Творческий подъем заканчивается с разгоном Пражской весны и «нормализацией». Частная практика в ЧССР более невозможна, архитекторам приходится вернуться в государственные проектные институты. Отказ подписать письмо с одобрением ввода войск лишает Махониных права участвовать в конкурсах, сужая диапазон их деятельности до завершения собственных, начатых ранее проектов и выполнения институтской «текучки». Их работы не публикуются, а если что-то и попадает в печать (как, например, в 12-й том «Всеобщей истории архитектуры»), то без упоминания авторства.

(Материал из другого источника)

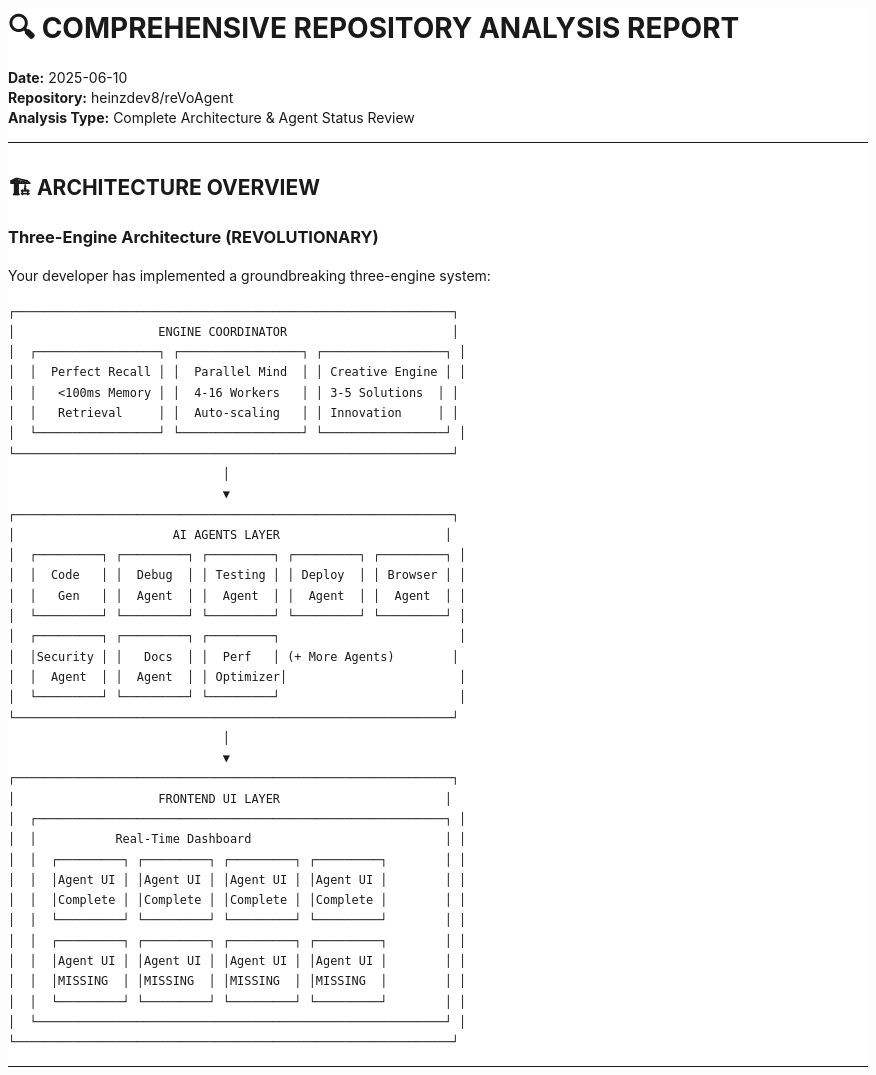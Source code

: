 # 🔍 **COMPREHENSIVE REPOSITORY ANALYSIS REPORT**

**Date:** 2025-06-10  
**Repository:** heinzdev8/reVoAgent  
**Analysis Type:** Complete Architecture & Agent Status Review

---

## 🏗️ **ARCHITECTURE OVERVIEW**

### **Three-Engine Architecture (REVOLUTIONARY)**
Your developer has implemented a groundbreaking three-engine system:

```
┌─────────────────────────────────────────────────────────────┐
│                    ENGINE COORDINATOR                       │
│  ┌─────────────────┐ ┌─────────────────┐ ┌─────────────────┐ │
│  │  Perfect Recall │ │  Parallel Mind  │ │ Creative Engine │ │
│  │   <100ms Memory │ │  4-16 Workers   │ │ 3-5 Solutions  │ │
│  │   Retrieval     │ │  Auto-scaling   │ │ Innovation     │ │
│  └─────────────────┘ └─────────────────┘ └─────────────────┘ │
└─────────────────────────────────────────────────────────────┘
                              │
                              ▼
┌─────────────────────────────────────────────────────────────┐
│                      AI AGENTS LAYER                       │
│  ┌─────────┐ ┌─────────┐ ┌─────────┐ ┌─────────┐ ┌─────────┐ │
│  │  Code   │ │  Debug  │ │ Testing │ │ Deploy  │ │ Browser │ │
│  │   Gen   │ │  Agent  │ │  Agent  │ │  Agent  │ │  Agent  │ │
│  └─────────┘ └─────────┘ └─────────┘ └─────────┘ └─────────┘ │
│  ┌─────────┐ ┌─────────┐ ┌─────────┐                         │
│  │Security │ │   Docs  │ │  Perf   │ (+ More Agents)        │
│  │  Agent  │ │  Agent  │ │ Optimizer│                        │
│  └─────────┘ └─────────┘ └─────────┘                         │
└─────────────────────────────────────────────────────────────┘
                              │
                              ▼
┌─────────────────────────────────────────────────────────────┐
│                    FRONTEND UI LAYER                       │
│  ┌─────────────────────────────────────────────────────────┐ │
│  │           Real-Time Dashboard                           │ │
│  │  ┌─────────┐ ┌─────────┐ ┌─────────┐ ┌─────────┐        │ │
│  │  │Agent UI │ │Agent UI │ │Agent UI │ │Agent UI │        │ │
│  │  │Complete │ │Complete │ │Complete │ │Complete │        │ │
│  │  └─────────┘ └─────────┘ └─────────┘ └─────────┘        │ │
│  │  ┌─────────┐ ┌─────────┐ ┌─────────┐ ┌─────────┐        │ │
│  │  │Agent UI │ │Agent UI │ │Agent UI │ │Agent UI │        │ │
│  │  │MISSING  │ │MISSING  │ │MISSING  │ │MISSING  │        │ │
│  │  └─────────┘ └─────────┘ └─────────┘ └─────────┘        │ │
│  └─────────────────────────────────────────────────────────┘ │
└─────────────────────────────────────────────────────────────┘
```

---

Судьба махонинских построек сложилась относительно благополучно. Все они сохранились, используются по назначению, хотя авторские интерьеры частично утрачены. В наибольшей «зоне» риска находится Thermal, который не имеет статуса памятника архитектуры, поэтому может быть распродан по частям и реконструирован без условий сохранения оригинального облика и внутреннего убранства. К тому же это не самое любимое в городе сооружение: большинство горожан не воспринимают его как культурную ценность. Тем не менее, комплекс играет важную функцию – это не только большой отель, приносящий прибыль, но и главная площадка престижного кинофестиваля, для которого он, собственно, и был возведен.

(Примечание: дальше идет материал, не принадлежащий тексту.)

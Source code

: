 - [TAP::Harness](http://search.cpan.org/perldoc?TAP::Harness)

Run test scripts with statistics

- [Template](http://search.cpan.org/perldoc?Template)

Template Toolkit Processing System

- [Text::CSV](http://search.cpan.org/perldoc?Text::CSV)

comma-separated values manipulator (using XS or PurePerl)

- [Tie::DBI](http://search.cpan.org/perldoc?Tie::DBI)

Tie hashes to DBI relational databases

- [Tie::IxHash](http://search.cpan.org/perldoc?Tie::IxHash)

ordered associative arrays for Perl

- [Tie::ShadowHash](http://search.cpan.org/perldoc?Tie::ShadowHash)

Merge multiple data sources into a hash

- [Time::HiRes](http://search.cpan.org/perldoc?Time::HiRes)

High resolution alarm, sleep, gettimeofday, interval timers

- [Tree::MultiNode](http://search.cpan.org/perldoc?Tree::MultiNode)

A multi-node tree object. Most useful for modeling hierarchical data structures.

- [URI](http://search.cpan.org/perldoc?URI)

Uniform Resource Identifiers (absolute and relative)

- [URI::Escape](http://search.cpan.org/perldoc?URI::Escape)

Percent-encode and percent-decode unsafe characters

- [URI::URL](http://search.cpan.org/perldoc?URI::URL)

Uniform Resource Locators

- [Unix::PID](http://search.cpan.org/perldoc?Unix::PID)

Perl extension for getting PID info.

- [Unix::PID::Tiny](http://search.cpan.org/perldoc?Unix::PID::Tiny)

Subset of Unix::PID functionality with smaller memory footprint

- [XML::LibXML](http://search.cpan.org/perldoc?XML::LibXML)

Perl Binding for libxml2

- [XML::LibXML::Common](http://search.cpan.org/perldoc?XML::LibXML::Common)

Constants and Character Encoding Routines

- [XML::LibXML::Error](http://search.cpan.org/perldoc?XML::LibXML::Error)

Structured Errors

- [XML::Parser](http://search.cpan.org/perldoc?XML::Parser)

Идея строительства этого сооружения была продиктована не только прагматическими соображениями (необходимостью вместить многочисленных гостей фестиваля) – требовалось создать новый символ Карловых Вар. Задача, на первый взгляд, неожиданная, учитывая, что визитной карточкой города были и остаются его курортная функция и живописное природное окружение. Дело в том, что до 1945 года по этническому составу это было скорее немецкое, нежели чешское поселение, которое в мире знали как Карлсбад. Чешское название было лишь официальным, да и то только с 1918 года. Общеупотребимым оно стало только после депортации судетских немцев и переселения на их место чехов и словаков, которым пришлось обживать чужой им город. Этому городу был нужен новый символ. Поэтому планируемое крупномасштабное сооружение в центре Карловых Вар должно было нести тройную смысловую нагрузку, олицетворяя Чехословакию, современную (технологически развитую) и социалистическую.
Старая часть Карловых Вар, практически не пострадавшая в годы войны, застроена весьма плотно. Она представляет собой длинную извивающуюся полосу застройки, заполнившей ущелье речки Теплы и взбирающейся на окрестные горы. Соответственно, свободных участков под строительство крупного комплекса в центре не нашлось, а строить за его пределами значило бы снизить престижность объекта. Поэтому в жертву был принесен целый квартал исторической застройки Хебской улицы, расположенный на границе курортной зоны и торгово-делового района.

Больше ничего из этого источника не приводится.